__RAW DATA__:

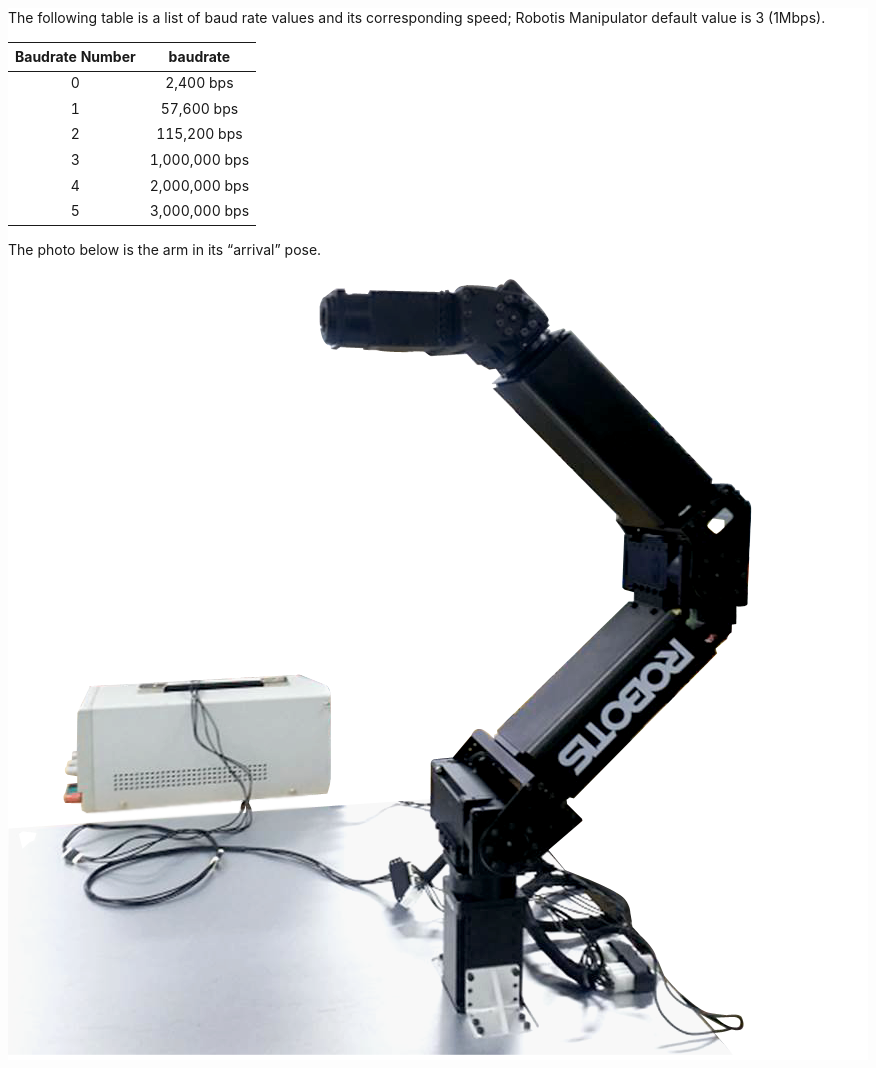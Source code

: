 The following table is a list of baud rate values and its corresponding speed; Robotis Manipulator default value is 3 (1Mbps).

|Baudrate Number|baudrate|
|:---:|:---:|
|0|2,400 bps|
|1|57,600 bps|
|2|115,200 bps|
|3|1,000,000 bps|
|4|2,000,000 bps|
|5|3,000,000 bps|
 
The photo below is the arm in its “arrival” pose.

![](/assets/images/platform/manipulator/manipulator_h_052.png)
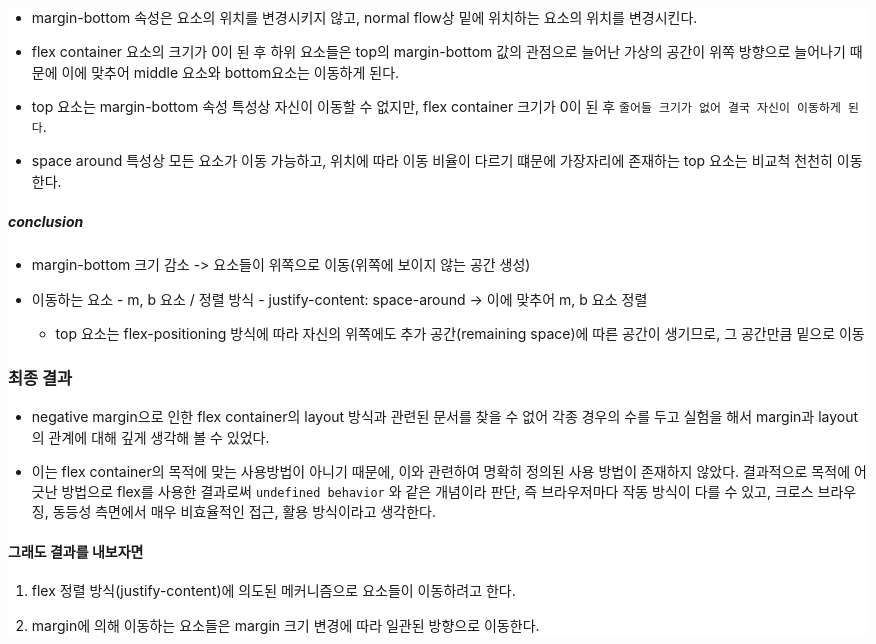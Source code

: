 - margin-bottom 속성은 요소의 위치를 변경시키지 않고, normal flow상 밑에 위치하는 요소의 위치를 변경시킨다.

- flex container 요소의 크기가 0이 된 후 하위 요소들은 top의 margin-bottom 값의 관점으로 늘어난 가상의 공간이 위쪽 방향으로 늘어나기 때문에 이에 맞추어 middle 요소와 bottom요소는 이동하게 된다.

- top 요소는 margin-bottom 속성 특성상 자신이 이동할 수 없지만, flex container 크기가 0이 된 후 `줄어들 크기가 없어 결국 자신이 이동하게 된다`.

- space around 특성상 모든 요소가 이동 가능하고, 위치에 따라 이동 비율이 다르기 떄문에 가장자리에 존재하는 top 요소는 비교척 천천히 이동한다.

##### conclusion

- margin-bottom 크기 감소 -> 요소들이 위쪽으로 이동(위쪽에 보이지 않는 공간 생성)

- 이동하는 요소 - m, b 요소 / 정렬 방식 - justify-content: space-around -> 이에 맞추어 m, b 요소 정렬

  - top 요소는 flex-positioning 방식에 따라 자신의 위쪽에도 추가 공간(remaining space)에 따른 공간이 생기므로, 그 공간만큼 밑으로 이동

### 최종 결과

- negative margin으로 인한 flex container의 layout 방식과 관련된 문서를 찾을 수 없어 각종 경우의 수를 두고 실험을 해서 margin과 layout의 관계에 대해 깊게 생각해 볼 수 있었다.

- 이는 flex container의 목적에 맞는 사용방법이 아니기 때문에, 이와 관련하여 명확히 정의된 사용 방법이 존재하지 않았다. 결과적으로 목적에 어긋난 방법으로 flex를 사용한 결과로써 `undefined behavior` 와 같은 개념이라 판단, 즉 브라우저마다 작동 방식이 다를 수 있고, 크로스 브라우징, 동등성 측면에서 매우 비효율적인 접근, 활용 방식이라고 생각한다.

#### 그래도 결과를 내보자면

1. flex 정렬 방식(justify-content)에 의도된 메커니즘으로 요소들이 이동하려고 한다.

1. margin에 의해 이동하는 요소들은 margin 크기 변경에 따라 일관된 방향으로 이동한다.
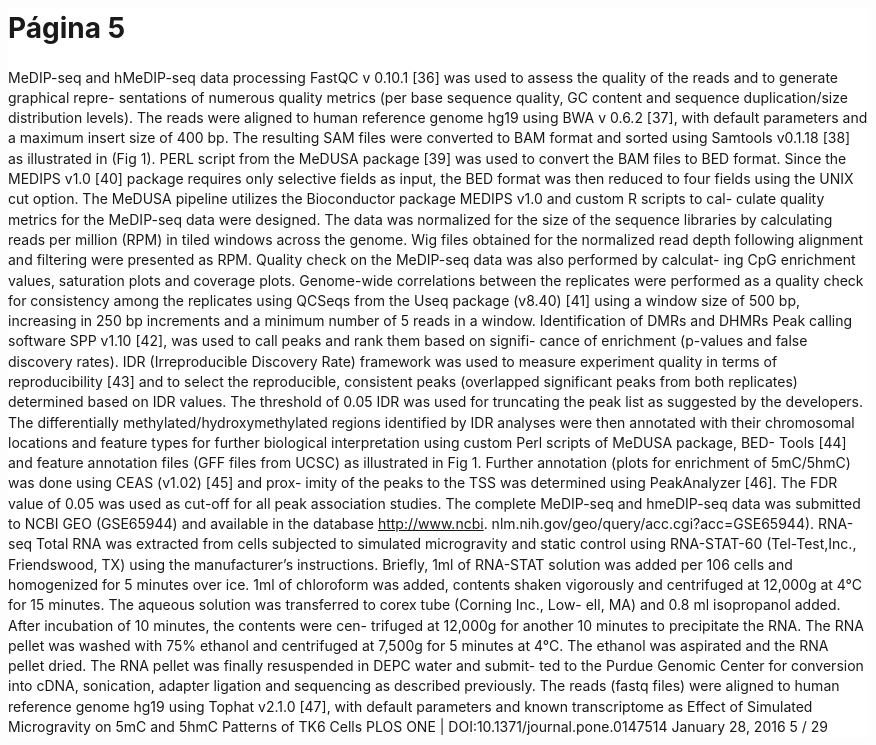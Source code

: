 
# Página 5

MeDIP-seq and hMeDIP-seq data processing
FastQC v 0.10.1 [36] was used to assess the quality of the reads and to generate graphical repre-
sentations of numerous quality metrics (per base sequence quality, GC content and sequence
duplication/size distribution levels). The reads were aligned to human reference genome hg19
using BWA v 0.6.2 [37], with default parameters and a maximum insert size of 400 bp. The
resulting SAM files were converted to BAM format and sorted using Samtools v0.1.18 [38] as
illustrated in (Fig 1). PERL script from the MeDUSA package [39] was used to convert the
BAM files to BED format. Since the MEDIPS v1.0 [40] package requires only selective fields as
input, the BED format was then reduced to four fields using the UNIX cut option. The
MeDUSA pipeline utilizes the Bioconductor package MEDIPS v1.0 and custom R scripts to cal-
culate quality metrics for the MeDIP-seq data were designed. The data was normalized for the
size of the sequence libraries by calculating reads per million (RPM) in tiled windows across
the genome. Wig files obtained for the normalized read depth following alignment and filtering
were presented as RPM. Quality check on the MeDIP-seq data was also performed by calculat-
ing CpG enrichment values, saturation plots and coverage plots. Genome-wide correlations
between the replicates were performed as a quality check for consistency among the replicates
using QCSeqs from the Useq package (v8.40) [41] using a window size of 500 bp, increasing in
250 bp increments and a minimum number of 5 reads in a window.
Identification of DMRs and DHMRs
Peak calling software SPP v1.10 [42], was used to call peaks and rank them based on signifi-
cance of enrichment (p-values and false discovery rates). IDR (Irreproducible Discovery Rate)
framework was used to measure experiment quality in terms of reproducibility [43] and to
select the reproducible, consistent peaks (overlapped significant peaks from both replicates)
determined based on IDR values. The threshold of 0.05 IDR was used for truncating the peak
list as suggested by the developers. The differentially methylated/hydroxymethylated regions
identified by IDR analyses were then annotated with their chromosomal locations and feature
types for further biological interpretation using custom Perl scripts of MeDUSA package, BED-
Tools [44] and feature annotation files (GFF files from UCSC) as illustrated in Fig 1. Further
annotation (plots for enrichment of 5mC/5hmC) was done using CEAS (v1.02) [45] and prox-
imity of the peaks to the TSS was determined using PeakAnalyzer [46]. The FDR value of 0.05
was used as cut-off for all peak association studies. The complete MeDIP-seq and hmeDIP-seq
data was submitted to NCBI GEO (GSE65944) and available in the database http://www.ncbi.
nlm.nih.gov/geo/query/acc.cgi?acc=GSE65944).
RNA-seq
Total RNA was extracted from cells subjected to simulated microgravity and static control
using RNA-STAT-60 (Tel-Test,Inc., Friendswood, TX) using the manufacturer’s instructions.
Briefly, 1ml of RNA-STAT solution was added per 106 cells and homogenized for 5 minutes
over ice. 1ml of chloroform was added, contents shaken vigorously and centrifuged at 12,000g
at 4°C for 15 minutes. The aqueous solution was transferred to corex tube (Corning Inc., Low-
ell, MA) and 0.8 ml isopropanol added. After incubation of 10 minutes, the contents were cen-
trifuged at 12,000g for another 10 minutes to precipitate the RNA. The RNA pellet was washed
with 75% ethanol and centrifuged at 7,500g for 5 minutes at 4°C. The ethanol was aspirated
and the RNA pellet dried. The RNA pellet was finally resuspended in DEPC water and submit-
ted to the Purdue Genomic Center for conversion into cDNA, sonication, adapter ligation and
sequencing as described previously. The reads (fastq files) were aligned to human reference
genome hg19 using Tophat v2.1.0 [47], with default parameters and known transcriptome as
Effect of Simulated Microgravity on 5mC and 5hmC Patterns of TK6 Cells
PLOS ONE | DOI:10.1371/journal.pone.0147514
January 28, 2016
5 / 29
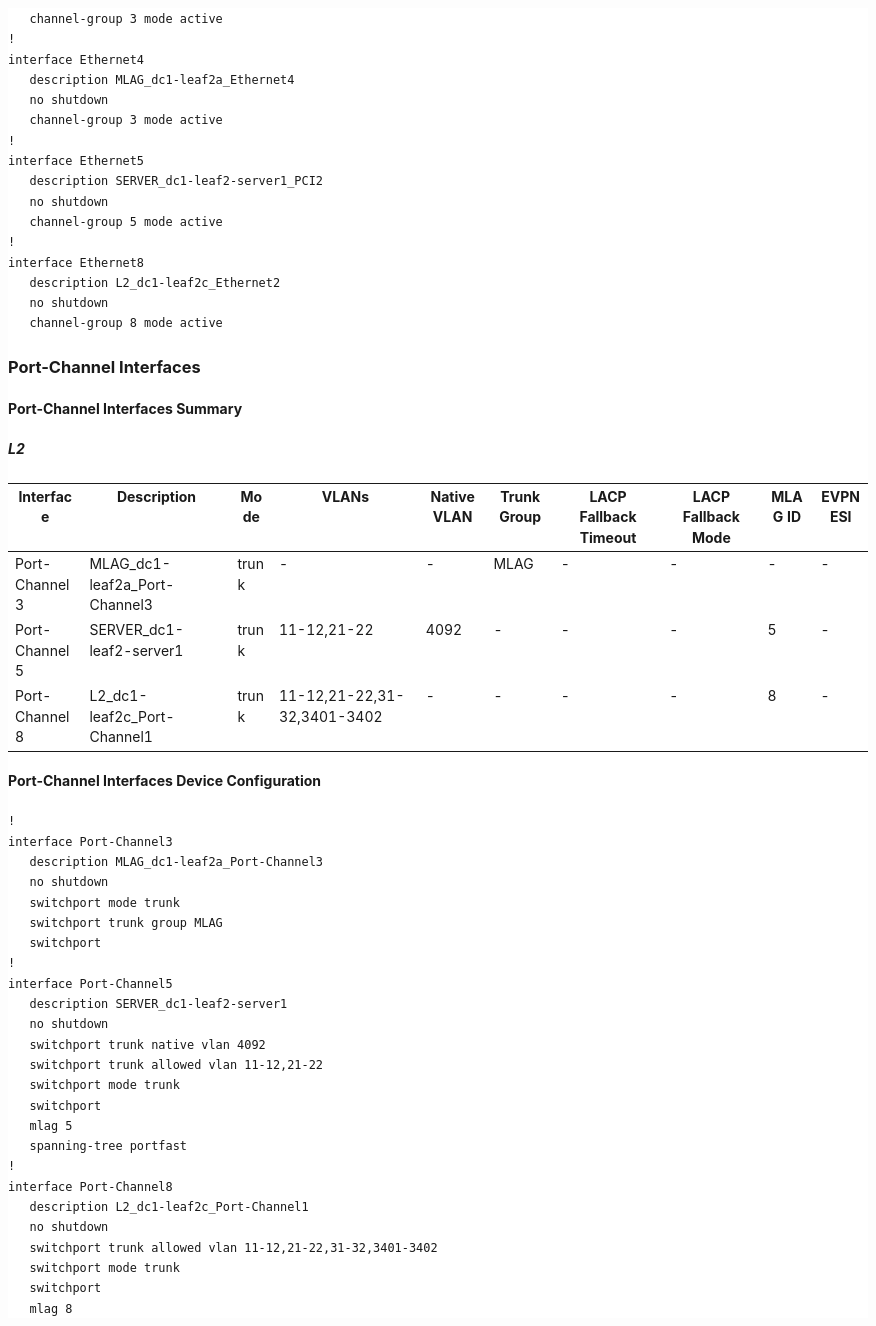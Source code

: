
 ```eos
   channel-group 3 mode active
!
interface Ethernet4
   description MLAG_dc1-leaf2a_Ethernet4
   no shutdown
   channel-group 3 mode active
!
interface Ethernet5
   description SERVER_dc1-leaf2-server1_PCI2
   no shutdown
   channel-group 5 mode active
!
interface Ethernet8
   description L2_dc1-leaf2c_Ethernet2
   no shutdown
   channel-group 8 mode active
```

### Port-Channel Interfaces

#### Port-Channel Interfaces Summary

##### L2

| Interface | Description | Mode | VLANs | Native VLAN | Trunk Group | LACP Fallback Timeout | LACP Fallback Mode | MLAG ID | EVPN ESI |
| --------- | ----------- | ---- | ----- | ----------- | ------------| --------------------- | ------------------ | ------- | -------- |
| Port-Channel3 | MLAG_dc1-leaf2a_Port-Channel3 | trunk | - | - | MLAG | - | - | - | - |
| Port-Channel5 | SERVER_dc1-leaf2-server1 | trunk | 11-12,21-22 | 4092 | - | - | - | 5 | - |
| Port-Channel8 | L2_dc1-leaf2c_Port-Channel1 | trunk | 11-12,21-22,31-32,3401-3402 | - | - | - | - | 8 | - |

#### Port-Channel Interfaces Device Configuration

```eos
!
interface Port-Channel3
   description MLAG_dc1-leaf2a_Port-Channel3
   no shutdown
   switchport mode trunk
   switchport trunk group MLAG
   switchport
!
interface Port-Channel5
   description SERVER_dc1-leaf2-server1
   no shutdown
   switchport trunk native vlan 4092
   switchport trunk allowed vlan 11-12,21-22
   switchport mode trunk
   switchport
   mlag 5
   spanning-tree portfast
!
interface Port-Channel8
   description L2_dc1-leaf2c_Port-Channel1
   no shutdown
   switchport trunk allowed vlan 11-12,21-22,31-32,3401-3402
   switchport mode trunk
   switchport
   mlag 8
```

__WHAT THIS TASK INVOLVES__: In the entries above, please find the line with "was used as" and the line with "ted to the Purdue", then write out exactly those two lines and every line between them, and nothing more.

__RESPONSE BOX__:
was used as cut-off for all peak association studies. The complete MeDIP-seq and hmeDIP-seq
data was submitted to NCBI GEO (GSE65944) and available in the database http://www.ncbi.
nlm.nih.gov/geo/query/acc.cgi?acc=GSE65944).
RNA-seq
Total RNA was extracted from cells subjected to simulated microgravity and static control
using RNA-STAT-60 (Tel-Test,Inc., Friendswood, TX) using the manufacturer’s instructions.
Briefly, 1ml of RNA-STAT solution was added per 106 cells and homogenized for 5 minutes
over ice. 1ml of chloroform was added, contents shaken vigorously and centrifuged at 12,000g
at 4°C for 15 minutes. The aqueous solution was transferred to corex tube (Corning Inc., Low-
ell, MA) and 0.8 ml isopropanol added. After incubation of 10 minutes, the contents were cen-
trifuged at 12,000g for another 10 minutes to precipitate the RNA. The RNA pellet was washed
with 75% ethanol and centrifuged at 7,500g for 5 minutes at 4°C. The ethanol was aspirated
and the RNA pellet dried. The RNA pellet was finally resuspended in DEPC water and submit-
ted to the Purdue Genomic Center for conversion into cDNA, sonication, adapter ligation and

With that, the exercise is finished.